AI System that Develops Drugs Developed

In a more sensible world, many more resources would be immediately put into this development to (benevolently) accelerate research into medicine. We would have more money for that if we didn’t allow pharmaceutical companies to charge ridiculous prices and then spend woefully inadequate amounts of their revenue on actual research.

An artificial-intelligence approach created at the University of North Carolina at Chapel Hill Eshelman School of Pharmacy can teach itself to design new drug molecules from scratch and has the potential to dramatically accelerate the design of new drug candidates.
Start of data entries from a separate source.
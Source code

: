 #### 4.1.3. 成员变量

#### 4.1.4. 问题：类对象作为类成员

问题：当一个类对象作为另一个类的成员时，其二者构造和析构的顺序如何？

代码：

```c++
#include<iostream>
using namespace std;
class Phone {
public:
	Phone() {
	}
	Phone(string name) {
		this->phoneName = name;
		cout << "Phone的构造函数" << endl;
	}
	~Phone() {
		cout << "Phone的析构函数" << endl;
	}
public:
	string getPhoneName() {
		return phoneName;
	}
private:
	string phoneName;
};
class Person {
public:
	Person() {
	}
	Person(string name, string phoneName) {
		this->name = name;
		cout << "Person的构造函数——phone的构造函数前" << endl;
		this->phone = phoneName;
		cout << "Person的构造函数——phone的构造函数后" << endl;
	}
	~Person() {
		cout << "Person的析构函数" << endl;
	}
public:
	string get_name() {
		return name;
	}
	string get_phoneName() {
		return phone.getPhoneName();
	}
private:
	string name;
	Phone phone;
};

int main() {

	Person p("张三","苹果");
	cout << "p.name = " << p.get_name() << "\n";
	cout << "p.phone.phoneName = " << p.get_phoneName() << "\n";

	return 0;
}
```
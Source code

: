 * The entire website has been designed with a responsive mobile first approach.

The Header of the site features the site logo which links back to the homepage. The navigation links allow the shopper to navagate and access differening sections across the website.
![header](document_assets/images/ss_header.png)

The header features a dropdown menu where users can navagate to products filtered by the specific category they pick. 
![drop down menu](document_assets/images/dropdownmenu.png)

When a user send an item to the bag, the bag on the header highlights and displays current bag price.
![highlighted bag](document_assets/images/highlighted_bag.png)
The system is called Reinforcement Learning for Structural Evolution, known as ReLeaSE, and is an algorithm and computer program that comprises two neural networks which can be thought of as a teacher and a student. The teacher knows the syntax and linguistic rules behind the vocabulary of chemical structures for about 1.7 million known biologically active molecules. By working with the teacher, the student learns over time and becomes better at proposing molecules that are likely to be useful as new medicines.

Alexander Tropsha, Olexandr Isayev and Mariya Popova, all of the UNC Eshelman School of Pharmacy, are the creators of ReLeaSE. The University has applied for a patent for the technology, and the team published a proof-of-concept study in the journal Science Advances last week.

“If we compare this process to learning a language, then after the student learns the molecular alphabet and the rules of the language, they can create new ‘words,’ or molecules,” said Tropsha. “If the new molecule is realistic and has the desired effect, the teacher approves. If not, the teacher disapproves, forcing the student to avoid bad molecules and create good ones.”

ReLeaSE is a powerful innovation to virtual screening, the computational method widely used by the pharmaceutical industry to identify viable drug candidates. Virtual screening allows scientists to evaluate existing large chemical libraries, but the method only works for known chemicals. ReLeASE has the unique ability to create and evaluate new molecules.

“A scientist using virtual screening is like a customer ordering in a restaurant. What can be ordered is usually limited by the menu,” said Isayev. “We want to give scientists a grocery store and a personal chef who can create any dish they want.”

The team has used ReLeaSE to generate molecules with properties that they specified, such as desired bioactivity and safety profiles. The team used the ReLeaSE method to design molecules with customized physical properties, such as melting point and solubility in water, and to design new compounds with inhibitory activity against an enzyme that is associated with leukemia.

“The ability of the algorithm to design new, and therefore immediately patentable, chemical entities with specific biological activities and optimal safety profiles should be highly attractive to an industry that is constantly searching for new approaches to shorten the time it takes to bring a new drug candidate to clinical trials,” said Tropsha.

At least one of the creators of the AI system seems to have the wrong view of drug patents. Patents on “chemical entities” are definitely not what we need more of.

The U.S. spent $450 billion on prescription drugs in 2017, an amount that could have been about $380 billion less if there were no drug patent monopolies. With that $450 billion, the pharmaceutical industry spent around $70 billion in research and development — less money than they spent on stock buybacks that reward shareholders (and most people aren’t significant shareholders).

It would be sensible to get rid of drug patent monopolies that allow for ridiculous prices, and then simply have the government pay for the $70 billion in research directly. The difference would amount to a savings worth thousands of dollars per family, and it would mean better pharmaceutical research too.